Re: plperl doesn't release memory - Mailing list pgsql-general

From Dan Sugalski
Subject Re: plperl doesn't release memory
Date
Msg-id a06210200be71b8149204@[172.24.18.155]
Whole thread Raw
In response to Re: plperl doesn't release memory  ("GIROIRE Nicolas (COFRAMI)" <nicolas.giroire@airbus.com>)
List pgsql-general
At 8:38 AM +0200 3/31/05, GIROIRE Nicolas (COFRAMI) wrote:
Hi,
I work with William.
In fact, we have already done the procedure in pl/pgsql but it is too slow and we use array which are native in perl.
The procedure is recursive, and use request on postgreSQL.
According to the evolution of memory use, it seems that no memory is free. I think that comes from the fact we have a recursive procedure.
The execution of the procedure take 3 hours and finishes already by an out of memory.
Can we oblige pl/perl to free memory for variable ?
Or can we configure postgresql to accept this rise in load ?
Or another idea ?

Perl generally frees things up as soon as they're no longer used, but there are a few cases where you'll run into trouble.

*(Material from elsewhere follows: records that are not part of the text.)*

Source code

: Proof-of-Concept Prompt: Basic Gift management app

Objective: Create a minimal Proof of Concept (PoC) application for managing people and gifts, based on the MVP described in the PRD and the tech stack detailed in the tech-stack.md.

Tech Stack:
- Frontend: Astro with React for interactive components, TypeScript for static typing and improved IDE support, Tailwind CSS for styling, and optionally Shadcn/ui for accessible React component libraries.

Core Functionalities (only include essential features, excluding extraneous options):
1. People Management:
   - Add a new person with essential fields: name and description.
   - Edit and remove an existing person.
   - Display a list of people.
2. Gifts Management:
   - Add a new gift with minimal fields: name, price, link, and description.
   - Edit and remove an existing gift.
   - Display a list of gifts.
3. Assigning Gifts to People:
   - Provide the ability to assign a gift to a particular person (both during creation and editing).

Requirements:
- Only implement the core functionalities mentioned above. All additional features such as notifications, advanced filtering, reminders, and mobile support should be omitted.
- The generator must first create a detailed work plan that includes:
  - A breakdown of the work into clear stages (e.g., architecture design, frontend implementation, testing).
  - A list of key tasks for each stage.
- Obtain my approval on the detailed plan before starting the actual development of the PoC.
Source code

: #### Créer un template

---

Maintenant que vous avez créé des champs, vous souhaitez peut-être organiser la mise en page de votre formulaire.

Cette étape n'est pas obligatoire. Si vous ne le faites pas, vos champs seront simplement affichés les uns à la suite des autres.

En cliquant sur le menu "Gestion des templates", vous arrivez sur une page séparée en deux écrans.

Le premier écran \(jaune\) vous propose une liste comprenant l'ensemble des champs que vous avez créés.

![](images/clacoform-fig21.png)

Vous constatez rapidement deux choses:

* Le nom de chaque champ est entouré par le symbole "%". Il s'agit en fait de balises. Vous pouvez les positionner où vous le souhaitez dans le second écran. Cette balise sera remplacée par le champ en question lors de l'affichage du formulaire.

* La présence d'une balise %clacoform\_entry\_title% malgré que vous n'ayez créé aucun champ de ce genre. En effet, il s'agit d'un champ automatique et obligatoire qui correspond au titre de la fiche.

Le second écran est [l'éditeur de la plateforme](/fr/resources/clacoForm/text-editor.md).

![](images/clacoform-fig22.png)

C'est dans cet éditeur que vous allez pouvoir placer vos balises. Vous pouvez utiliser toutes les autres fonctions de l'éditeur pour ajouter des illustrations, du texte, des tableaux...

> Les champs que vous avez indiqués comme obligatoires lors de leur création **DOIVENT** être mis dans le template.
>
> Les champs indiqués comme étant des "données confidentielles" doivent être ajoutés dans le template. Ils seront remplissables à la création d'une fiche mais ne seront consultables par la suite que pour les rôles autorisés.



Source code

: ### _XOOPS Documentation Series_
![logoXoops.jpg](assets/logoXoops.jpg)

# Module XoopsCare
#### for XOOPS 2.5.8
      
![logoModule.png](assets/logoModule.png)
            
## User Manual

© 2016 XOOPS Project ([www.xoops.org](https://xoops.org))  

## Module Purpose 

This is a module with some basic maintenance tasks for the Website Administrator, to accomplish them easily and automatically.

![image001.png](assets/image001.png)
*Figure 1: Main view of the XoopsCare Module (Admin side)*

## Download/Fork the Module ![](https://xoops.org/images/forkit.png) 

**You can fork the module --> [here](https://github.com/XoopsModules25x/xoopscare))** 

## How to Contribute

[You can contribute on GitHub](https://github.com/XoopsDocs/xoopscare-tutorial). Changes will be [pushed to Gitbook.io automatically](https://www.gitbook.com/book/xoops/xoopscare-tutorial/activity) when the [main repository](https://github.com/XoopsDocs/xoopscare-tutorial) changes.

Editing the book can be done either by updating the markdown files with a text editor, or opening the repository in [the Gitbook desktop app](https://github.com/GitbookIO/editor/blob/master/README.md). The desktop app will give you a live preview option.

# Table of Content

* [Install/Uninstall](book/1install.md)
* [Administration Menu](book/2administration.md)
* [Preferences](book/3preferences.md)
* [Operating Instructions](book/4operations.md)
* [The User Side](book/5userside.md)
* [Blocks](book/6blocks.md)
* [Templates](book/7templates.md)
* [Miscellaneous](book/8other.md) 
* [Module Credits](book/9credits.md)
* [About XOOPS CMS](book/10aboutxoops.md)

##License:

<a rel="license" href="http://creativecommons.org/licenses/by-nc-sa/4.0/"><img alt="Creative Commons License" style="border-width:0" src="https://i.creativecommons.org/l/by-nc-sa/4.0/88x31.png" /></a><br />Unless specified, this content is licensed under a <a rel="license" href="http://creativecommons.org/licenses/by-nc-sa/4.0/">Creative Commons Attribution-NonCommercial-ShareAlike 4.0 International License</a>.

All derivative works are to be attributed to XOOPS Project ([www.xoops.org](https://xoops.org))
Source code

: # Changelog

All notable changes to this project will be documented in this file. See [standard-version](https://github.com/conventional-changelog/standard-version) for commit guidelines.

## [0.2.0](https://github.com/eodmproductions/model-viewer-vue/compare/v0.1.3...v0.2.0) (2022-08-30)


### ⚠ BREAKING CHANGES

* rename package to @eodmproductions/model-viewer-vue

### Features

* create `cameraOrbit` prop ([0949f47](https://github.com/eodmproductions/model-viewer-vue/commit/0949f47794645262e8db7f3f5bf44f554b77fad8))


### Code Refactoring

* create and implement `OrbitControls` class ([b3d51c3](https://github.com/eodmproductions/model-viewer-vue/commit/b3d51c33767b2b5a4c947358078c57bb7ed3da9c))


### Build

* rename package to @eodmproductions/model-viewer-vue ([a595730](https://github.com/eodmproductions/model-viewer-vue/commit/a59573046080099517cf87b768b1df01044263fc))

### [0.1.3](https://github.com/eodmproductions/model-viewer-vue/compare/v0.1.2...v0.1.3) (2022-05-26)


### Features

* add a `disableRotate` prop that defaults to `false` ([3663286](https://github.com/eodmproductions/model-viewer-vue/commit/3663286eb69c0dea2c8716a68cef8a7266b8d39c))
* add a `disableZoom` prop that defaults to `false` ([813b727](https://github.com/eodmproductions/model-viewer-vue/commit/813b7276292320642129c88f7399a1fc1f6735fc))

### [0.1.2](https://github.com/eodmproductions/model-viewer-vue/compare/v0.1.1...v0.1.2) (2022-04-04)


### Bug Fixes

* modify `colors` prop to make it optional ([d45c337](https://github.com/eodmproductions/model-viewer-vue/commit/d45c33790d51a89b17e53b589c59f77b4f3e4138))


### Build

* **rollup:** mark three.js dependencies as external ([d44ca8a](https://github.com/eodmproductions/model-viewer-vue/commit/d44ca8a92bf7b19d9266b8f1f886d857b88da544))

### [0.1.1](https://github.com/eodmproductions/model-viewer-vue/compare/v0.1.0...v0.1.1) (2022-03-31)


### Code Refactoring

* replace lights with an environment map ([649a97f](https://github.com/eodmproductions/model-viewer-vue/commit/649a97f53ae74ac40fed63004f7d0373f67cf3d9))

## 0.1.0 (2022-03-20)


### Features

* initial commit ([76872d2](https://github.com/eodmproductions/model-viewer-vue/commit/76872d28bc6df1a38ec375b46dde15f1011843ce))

The first is the circular reference problem -- because perl uses reference counting, circular data structures won't ever die on their own, something you'll need to watch out for.

You need to make sure the variables actually go out of scope. With a recursive procedure this is a definite worry, since perl cleans up when variables go out of scope, and that doesn't happen until a sub actually exits.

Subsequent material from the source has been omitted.